──────── Recorded data ────────
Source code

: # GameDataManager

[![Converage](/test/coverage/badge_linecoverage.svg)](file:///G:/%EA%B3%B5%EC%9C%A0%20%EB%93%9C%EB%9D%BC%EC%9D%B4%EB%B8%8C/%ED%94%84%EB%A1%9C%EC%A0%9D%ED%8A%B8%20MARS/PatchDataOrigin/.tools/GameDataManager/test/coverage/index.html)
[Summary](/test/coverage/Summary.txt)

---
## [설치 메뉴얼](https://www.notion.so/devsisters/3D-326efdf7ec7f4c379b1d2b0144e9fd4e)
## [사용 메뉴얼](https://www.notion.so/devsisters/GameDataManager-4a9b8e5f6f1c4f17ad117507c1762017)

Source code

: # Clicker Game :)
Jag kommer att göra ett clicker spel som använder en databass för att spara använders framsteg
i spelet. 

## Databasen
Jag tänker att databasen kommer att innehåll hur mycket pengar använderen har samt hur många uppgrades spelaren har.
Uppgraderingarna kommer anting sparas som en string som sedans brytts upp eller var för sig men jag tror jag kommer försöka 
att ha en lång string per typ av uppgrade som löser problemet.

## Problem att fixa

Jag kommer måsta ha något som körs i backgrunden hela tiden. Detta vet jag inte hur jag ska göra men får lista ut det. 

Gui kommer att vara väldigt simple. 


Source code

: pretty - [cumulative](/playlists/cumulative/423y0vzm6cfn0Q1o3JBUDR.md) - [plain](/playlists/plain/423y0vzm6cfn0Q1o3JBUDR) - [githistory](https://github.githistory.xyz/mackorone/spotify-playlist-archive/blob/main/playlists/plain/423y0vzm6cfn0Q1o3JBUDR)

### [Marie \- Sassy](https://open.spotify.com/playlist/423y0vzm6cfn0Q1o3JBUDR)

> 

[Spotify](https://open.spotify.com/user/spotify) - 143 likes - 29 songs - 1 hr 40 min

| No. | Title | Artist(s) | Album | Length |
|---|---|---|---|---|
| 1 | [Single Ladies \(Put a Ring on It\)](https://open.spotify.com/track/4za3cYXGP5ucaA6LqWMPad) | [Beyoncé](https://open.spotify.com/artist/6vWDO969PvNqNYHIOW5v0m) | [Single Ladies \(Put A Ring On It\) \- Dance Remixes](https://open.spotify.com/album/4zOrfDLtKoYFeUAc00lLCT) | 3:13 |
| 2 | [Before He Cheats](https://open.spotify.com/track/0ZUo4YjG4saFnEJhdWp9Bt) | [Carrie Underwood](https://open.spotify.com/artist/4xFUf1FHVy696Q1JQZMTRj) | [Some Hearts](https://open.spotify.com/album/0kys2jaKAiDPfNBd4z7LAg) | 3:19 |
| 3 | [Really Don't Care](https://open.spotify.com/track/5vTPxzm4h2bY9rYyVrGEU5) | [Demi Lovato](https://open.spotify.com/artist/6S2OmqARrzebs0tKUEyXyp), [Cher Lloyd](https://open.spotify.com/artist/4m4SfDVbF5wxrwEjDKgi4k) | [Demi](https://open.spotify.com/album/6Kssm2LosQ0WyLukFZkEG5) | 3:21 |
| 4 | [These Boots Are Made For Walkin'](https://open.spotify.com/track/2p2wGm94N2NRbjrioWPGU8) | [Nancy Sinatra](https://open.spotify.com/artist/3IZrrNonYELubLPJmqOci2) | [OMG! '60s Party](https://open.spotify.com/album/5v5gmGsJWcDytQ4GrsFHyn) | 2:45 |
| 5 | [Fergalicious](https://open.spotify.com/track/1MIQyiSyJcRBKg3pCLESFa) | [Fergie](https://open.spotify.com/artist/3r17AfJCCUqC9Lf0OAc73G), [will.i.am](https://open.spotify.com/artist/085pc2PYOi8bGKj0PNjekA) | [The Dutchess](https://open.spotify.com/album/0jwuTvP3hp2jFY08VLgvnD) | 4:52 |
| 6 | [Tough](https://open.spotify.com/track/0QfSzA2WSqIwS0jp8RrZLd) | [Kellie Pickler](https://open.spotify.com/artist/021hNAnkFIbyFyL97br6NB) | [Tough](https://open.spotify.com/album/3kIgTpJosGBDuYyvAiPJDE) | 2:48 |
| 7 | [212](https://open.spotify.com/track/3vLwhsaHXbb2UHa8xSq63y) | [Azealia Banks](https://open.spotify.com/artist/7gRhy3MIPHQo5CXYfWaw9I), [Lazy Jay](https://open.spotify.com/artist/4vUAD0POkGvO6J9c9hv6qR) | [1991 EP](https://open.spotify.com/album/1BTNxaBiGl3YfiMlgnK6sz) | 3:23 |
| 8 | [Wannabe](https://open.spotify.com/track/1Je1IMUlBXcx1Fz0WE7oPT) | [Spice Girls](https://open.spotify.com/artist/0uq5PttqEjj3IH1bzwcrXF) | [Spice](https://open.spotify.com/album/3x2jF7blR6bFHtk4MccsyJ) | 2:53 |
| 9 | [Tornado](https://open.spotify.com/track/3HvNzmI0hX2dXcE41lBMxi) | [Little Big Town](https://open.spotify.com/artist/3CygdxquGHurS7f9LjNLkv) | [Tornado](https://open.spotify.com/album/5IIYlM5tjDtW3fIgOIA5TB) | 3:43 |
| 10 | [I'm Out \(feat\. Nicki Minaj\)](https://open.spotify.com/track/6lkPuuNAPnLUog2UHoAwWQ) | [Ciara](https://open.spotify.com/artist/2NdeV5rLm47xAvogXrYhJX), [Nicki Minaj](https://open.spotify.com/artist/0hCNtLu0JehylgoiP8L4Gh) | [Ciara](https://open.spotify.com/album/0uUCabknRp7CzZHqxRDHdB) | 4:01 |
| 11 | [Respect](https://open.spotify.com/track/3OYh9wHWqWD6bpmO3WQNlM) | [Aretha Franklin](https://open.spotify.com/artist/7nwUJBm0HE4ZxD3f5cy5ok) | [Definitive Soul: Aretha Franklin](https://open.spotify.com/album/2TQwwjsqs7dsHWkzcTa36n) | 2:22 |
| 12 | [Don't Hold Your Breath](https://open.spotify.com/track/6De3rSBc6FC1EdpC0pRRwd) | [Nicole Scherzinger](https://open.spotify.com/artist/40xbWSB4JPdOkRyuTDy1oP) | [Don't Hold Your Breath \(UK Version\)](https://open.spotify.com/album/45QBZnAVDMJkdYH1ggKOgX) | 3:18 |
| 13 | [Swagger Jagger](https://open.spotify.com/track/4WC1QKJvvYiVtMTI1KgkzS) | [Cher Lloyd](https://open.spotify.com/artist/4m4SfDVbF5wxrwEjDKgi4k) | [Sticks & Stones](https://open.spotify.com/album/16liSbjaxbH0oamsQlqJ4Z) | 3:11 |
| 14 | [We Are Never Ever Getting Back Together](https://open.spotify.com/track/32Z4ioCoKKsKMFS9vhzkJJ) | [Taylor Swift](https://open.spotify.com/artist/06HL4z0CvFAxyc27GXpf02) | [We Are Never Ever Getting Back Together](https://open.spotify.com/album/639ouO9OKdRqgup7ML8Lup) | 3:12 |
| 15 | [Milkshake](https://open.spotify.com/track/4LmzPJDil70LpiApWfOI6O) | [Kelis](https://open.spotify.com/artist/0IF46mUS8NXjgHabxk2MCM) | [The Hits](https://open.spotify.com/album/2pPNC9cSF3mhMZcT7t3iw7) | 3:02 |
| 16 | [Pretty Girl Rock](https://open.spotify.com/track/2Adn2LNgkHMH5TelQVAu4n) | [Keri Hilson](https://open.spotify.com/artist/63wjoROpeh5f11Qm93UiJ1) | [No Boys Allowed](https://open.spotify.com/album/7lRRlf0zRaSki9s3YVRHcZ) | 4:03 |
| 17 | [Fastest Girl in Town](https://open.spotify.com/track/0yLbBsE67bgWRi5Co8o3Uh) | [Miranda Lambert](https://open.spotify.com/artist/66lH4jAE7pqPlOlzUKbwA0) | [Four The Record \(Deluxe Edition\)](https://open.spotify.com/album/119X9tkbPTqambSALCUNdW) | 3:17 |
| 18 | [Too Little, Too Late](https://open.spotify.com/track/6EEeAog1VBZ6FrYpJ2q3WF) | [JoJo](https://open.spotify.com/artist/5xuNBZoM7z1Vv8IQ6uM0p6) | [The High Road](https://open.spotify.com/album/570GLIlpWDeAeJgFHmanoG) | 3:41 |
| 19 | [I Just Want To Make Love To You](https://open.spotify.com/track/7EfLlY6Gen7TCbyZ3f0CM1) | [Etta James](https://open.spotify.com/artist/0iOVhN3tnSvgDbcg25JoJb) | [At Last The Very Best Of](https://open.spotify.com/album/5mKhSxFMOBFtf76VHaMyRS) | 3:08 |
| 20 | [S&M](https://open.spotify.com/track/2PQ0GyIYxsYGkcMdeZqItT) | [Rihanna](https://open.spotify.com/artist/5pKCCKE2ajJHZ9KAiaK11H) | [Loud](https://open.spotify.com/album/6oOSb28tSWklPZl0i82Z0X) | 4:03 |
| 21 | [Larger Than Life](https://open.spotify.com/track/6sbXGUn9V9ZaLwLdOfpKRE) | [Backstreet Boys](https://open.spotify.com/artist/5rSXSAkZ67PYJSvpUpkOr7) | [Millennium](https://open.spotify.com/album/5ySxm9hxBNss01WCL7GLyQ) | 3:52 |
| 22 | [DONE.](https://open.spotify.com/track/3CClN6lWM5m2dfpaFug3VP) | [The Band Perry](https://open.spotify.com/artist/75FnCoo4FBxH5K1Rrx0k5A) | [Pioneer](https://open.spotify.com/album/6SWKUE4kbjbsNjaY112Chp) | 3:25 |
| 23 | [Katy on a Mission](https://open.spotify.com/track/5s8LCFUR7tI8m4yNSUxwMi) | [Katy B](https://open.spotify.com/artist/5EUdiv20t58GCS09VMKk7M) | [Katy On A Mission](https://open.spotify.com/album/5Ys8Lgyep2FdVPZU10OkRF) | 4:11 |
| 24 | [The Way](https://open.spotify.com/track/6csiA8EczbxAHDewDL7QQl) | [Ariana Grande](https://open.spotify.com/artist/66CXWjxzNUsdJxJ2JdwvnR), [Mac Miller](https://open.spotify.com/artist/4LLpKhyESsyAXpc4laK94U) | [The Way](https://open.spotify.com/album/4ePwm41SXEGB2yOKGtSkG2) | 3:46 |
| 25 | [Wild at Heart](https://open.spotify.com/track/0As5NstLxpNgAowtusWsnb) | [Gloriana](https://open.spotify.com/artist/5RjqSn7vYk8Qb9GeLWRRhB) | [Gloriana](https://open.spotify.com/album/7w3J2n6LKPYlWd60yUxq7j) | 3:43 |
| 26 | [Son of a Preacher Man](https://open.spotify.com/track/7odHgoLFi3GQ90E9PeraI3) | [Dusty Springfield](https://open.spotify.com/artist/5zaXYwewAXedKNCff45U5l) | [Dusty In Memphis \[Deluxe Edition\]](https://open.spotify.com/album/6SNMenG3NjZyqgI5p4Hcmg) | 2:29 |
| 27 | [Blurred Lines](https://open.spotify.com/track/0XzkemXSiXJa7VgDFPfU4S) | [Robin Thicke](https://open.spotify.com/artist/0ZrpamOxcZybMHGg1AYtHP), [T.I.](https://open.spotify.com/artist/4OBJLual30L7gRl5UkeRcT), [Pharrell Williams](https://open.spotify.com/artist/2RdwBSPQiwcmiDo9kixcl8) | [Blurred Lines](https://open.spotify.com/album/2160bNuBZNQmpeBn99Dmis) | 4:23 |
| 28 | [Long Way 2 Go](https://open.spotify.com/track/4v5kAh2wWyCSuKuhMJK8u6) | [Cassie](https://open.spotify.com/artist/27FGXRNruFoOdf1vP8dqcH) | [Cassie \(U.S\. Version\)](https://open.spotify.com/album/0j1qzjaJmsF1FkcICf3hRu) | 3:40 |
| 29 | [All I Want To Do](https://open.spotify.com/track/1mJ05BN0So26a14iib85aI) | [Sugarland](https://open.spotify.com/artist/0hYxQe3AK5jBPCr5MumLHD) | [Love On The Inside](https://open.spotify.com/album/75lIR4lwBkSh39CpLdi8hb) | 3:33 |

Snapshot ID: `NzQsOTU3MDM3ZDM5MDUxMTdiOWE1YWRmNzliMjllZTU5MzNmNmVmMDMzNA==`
────────
**Work required:** Go over the data and return every line that includes the word "Lloyd".

**The answer:**
| 3 | [Really Don't Care](https://open.spotify.com/track/5vTPxzm4h2bY9rYyVrGEU5) | [Demi Lovato](https://open.spotify.com/artist/6S2OmqARrzebs0tKUEyXyp), [Cher Lloyd](https://open.spotify.com/artist/4m4SfDVbF5wxrwEjDKgi4k) | [Demi](https://open.spotify.com/album/6Kssm2LosQ0WyLukFZkEG5) | 3:21 |
| 13 | [Swagger Jagger](https://open.spotify.com/track/4WC1QKJvvYiVtMTI1KgkzS) | [Cher Lloyd](https://open.spotify.com/artist/4m4SfDVbF5wxrwEjDKgi4k) | [Sticks & Stones](https://open.spotify.com/album/16liSbjaxbH0oamsQlqJ4Z) | 3:11 |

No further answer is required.